Bukan cuma itu, pelabuhan dengan manajemen digital yang efektif juga perlu dikembangan untuk operasional yang efisien. Agung pun menilai pelabuhan juga harus memiliki konsep greenport, karena pelabuhan bukan cuma milik industri, tapi juga milik masyarakat di lingkungan sekitarnya.
“Salah satu yang sudah baik dan relatively berstandar internasional ialah Terminal Teluk Lamong yang dikelola Pelindo III (di Pelabuhan Tanjung Perak Surabaya). Jadi memang harus dikerjakan bersama oleh para pelaku bisnis logistik. Tidak bisa sektoral,” imbuhnya.
Kapal dan Kereta Api Tekan Biaya Logistik
Senada dengan Agung, Staf Ahli Menteri Perhubungan Bidang Logistik, Multimoda, dan Keselamatan, Cris Kuntadi mengatakan jika perlu adanya terobosan yang dilakukan bersama oleh para pemangku kepentingan logistik.
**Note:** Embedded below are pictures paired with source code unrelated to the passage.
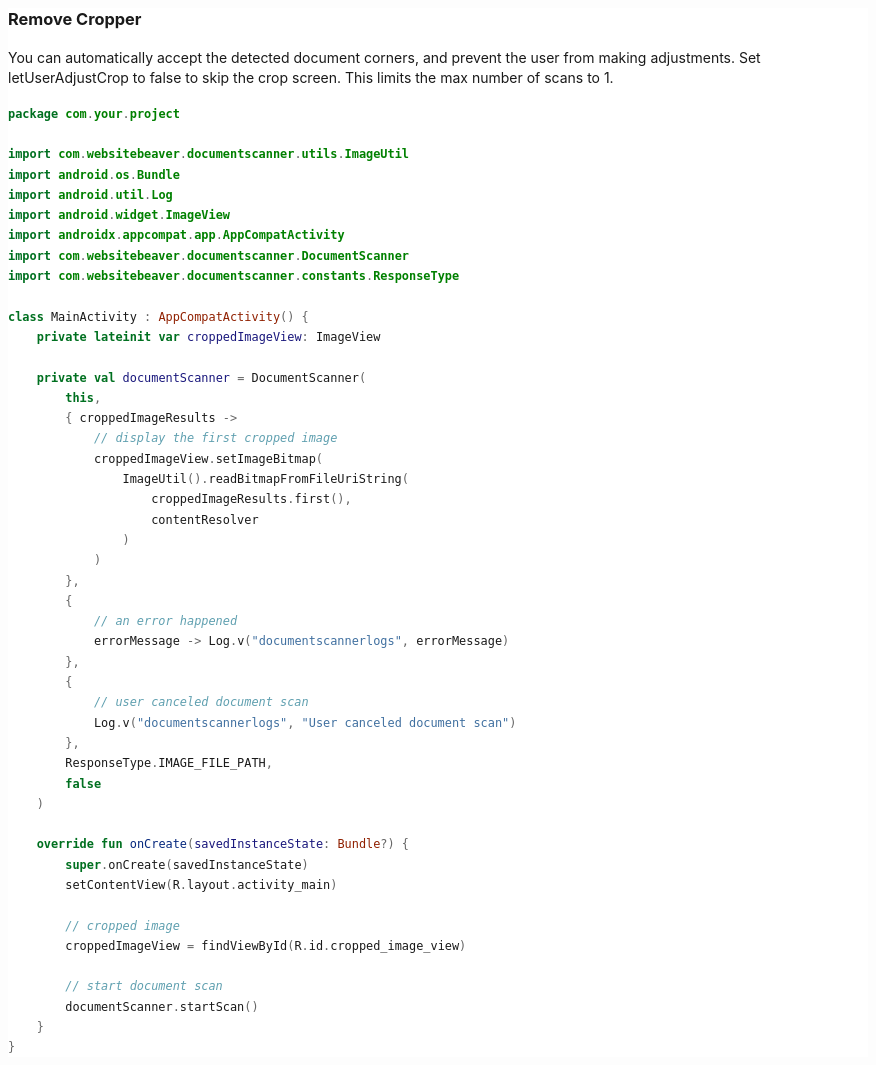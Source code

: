 <video src="https://user-images.githubusercontent.com/26162804/160695619-b1931101-9196-49de-b30f-f63c4af8ce9d.mp4" data-canonical-src="https://user-images.githubusercontent.com/26162804/160695619-b1931101-9196-49de-b30f-f63c4af8ce9d.mp4" controls="controls" muted="muted" class="d-block rounded-bottom-2 border-top width-fit" style="max-height:640px;"></video>

### Remove Cropper

You can automatically accept the detected document corners, and prevent the user from
making adjustments. Set letUserAdjustCrop to false to skip the crop screen. This limits
the max number of scans to 1.

```kotlin
package com.your.project

import com.websitebeaver.documentscanner.utils.ImageUtil
import android.os.Bundle
import android.util.Log
import android.widget.ImageView
import androidx.appcompat.app.AppCompatActivity
import com.websitebeaver.documentscanner.DocumentScanner
import com.websitebeaver.documentscanner.constants.ResponseType

class MainActivity : AppCompatActivity() {
    private lateinit var croppedImageView: ImageView

    private val documentScanner = DocumentScanner(
        this,
        { croppedImageResults ->
            // display the first cropped image
            croppedImageView.setImageBitmap(
                ImageUtil().readBitmapFromFileUriString(
                    croppedImageResults.first(),
                    contentResolver
                )
            )
        },
        {
            // an error happened
            errorMessage -> Log.v("documentscannerlogs", errorMessage)
        },
        {
            // user canceled document scan
            Log.v("documentscannerlogs", "User canceled document scan")
        },
        ResponseType.IMAGE_FILE_PATH,
        false
    )

    override fun onCreate(savedInstanceState: Bundle?) {
        super.onCreate(savedInstanceState)
        setContentView(R.layout.activity_main)

        // cropped image
        croppedImageView = findViewById(R.id.cropped_image_view)

        // start document scan
        documentScanner.startScan()
    }
}
```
Salah satunya adalah dengan menghidupkan kembali atau membangun jalur kereta api sebagai akses ke pelabuhan.
Dengan membangun menggunakan moda kereta api, hal ini bisa mengurangi konsumsi BBM untuk truk, di mana masih menjadi kendaraan yang mendominasi moda angkutan di Indonesia. Cris mengatakan perlu ada perimbangan porsi angkutan logistik di Indonesia.
Baca Juga: Trik Packing Aman Sampai ke Tangan Pembeli
“Saat ini angkutan logistik masih terlalu mengandalkan angkutan jalan (darat) dengan presentase 90,4 persen. Sementara (angkutan) laut hanya 7 persen dan penyeberangan (ferry) hanya 2 persen. Kemudian kereta api malah hanya 0,6 persen,” paparnya.
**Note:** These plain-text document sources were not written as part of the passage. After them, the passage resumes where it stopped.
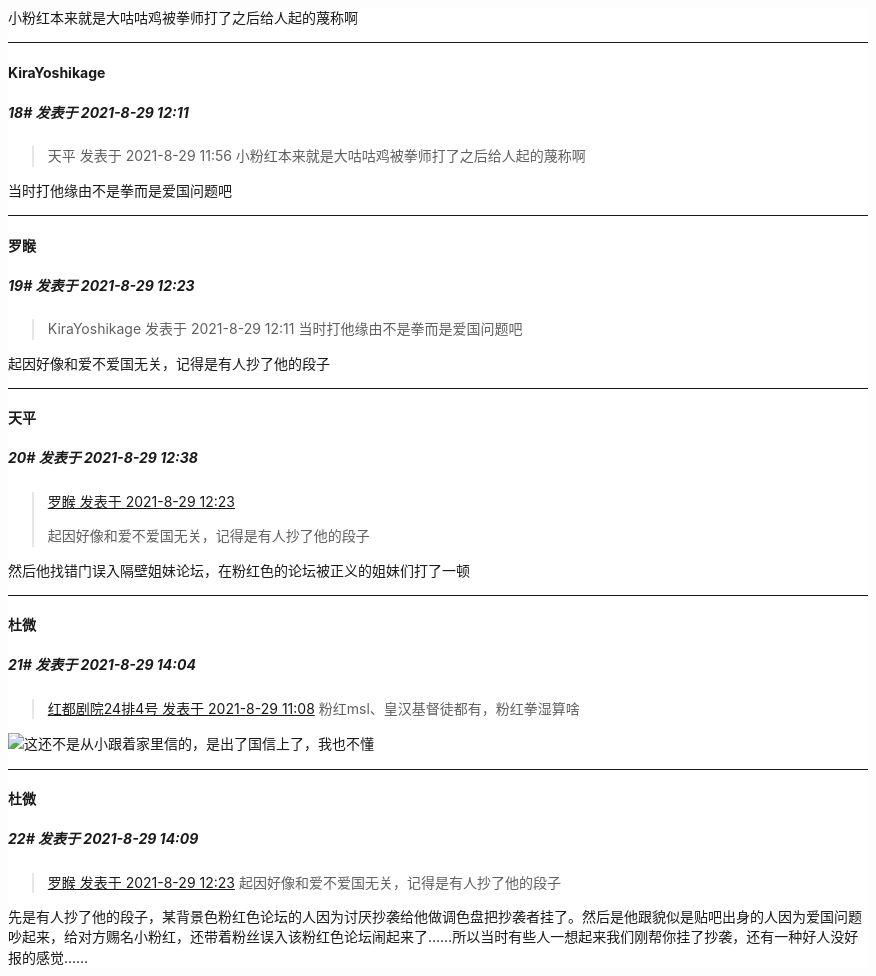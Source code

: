 
小粉红本来就是大咕咕鸡被拳师打了之后给人起的蔑称啊


*****

####  KiraYoshikage  
##### 18#       发表于 2021-8-29 12:11


<blockquote>天平 发表于 2021-8-29 11:56
小粉红本来就是大咕咕鸡被拳师打了之后给人起的蔑称啊</blockquote>
当时打他缘由不是拳而是爱国问题吧


*****

####  罗睺  
##### 19#       发表于 2021-8-29 12:23


<blockquote>KiraYoshikage 发表于 2021-8-29 12:11
当时打他缘由不是拳而是爱国问题吧</blockquote>
起因好像和爱不爱国无关，记得是有人抄了他的段子


*****

####  天平  
##### 20#       发表于 2021-8-29 12:38


<blockquote><a href="httphttps://bbs.saraba1st.com/2b/forum.php?mod=redirect&amp;goto=findpost&amp;pid=52545090&amp;ptid=2023177" target="_blank">罗睺 发表于 2021-8-29 12:23</a>

起因好像和爱不爱国无关，记得是有人抄了他的段子</blockquote>
然后他找错门误入隔壁姐妹论坛，在粉红色的论坛被正义的姐妹们打了一顿


*****

####  杜微  
##### 21#       发表于 2021-8-29 14:04


<blockquote><a href="httphttps://bbs.saraba1st.com/2b/forum.php?mod=redirect&amp;goto=findpost&amp;pid=52544426&amp;ptid=2023177" target="_blank">红都剧院24排4号 发表于 2021-8-29 11:08</a>
粉红msl、皇汉基督徒都有，粉红拳湿算啥</blockquote>
<img src="https://static.saraba1st.com/image/smiley/face2017/067.png" referrerpolicy="no-referrer">这还不是从小跟着家里信的，是出了国信上了，我也不懂


*****

####  杜微  
##### 22#       发表于 2021-8-29 14:09


<blockquote><a href="httphttps://bbs.saraba1st.com/2b/forum.php?mod=redirect&amp;goto=findpost&amp;pid=52545090&amp;ptid=2023177" target="_blank">罗睺 发表于 2021-8-29 12:23</a>
起因好像和爱不爱国无关，记得是有人抄了他的段子</blockquote>
先是有人抄了他的段子，某背景色粉红色论坛的人因为讨厌抄袭给他做调色盘把抄袭者挂了。然后是他跟貌似是贴吧出身的人因为爱国问题吵起来，给对方赐名小粉红，还带着粉丝误入该粉红色论坛闹起来了……所以当时有些人一想起来我们刚帮你挂了抄袭，还有一种好人没好报的感觉……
Hal tersebut menurut Cris menjadi salah satu penyebab tingginya biasa logistik di Tanah Air. Dengan menggunakan angkutan laut, penyeberangan, dan kereta api maka dapat meningkatkan efisiensi, karena kapal dan kereta api menjadi moda angkutan dengan biaya terendah jika dibandingkan dengan kemampuan angkutnya.
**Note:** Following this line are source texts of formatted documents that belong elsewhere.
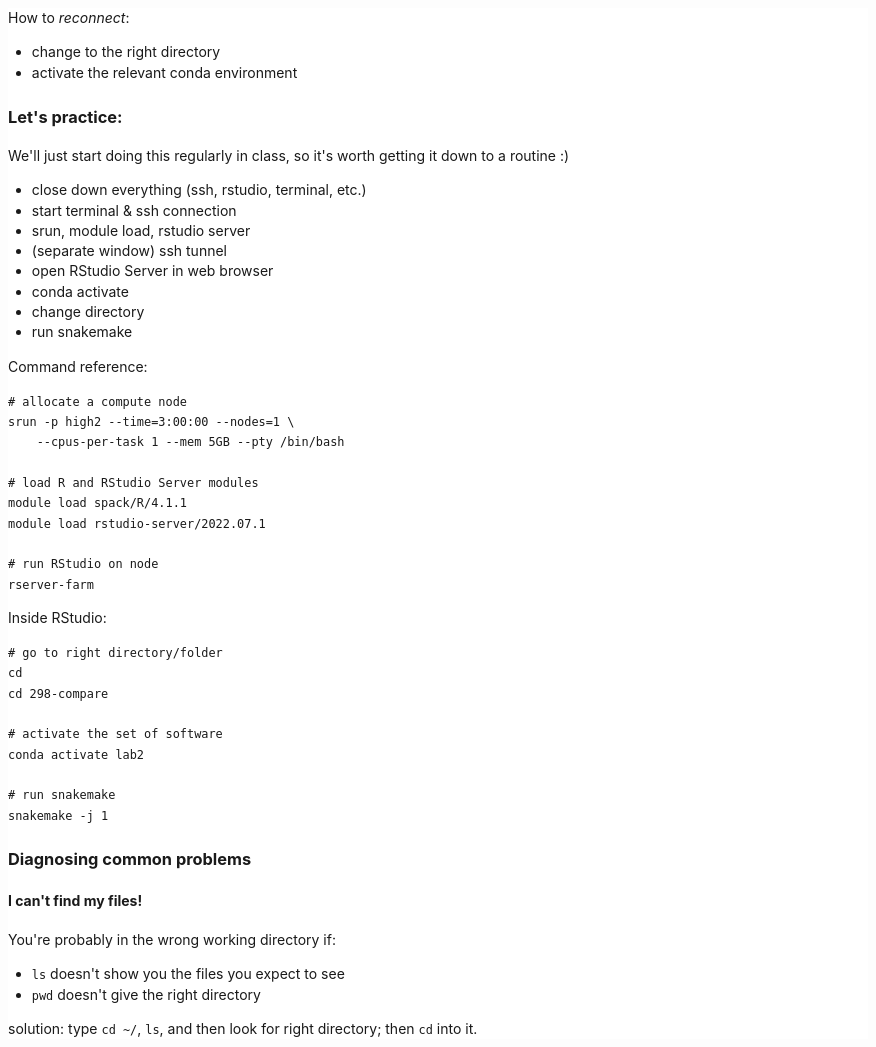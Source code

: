 How to _reconnect_:

* change to the right directory
* activate the relevant conda environment

### Let's practice:

We'll just start doing this regularly in class, so it's worth getting it down to a routine :)

* close down everything (ssh, rstudio, terminal, etc.)
* start terminal & ssh connection
* srun, module load, rstudio server
* (separate window) ssh tunnel
* open RStudio Server in web browser
* conda activate
* change directory
* run snakemake

Command reference:
```
# allocate a compute node
srun -p high2 --time=3:00:00 --nodes=1 \
    --cpus-per-task 1 --mem 5GB --pty /bin/bash

# load R and RStudio Server modules
module load spack/R/4.1.1
module load rstudio-server/2022.07.1

# run RStudio on node
rserver-farm
```

Inside RStudio:
```
# go to right directory/folder
cd
cd 298-compare

# activate the set of software
conda activate lab2

# run snakemake
snakemake -j 1
```

### Diagnosing common problems

#### I can't find my files!

You're probably in the wrong working directory if:

* `ls` doesn't show you the files you expect to see
* `pwd` doesn't give the right directory

solution: type `cd ~/`, `ls`, and then look for right directory; then `cd` into it.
“Pemerintah telah menerbitkan sejumlah regulasi yang mengatur keterpaduan angkutan multimoda. Mulai dari Peraturan Presiden, Peraturan Pemerintah, hingga Peraturan Menteri Perhubungan. Sehingga diharapkan bisa mendorong partisipasi dan kolaborasi yang lebih selaras dari banyak pihak,” kata Cris Kuntadi.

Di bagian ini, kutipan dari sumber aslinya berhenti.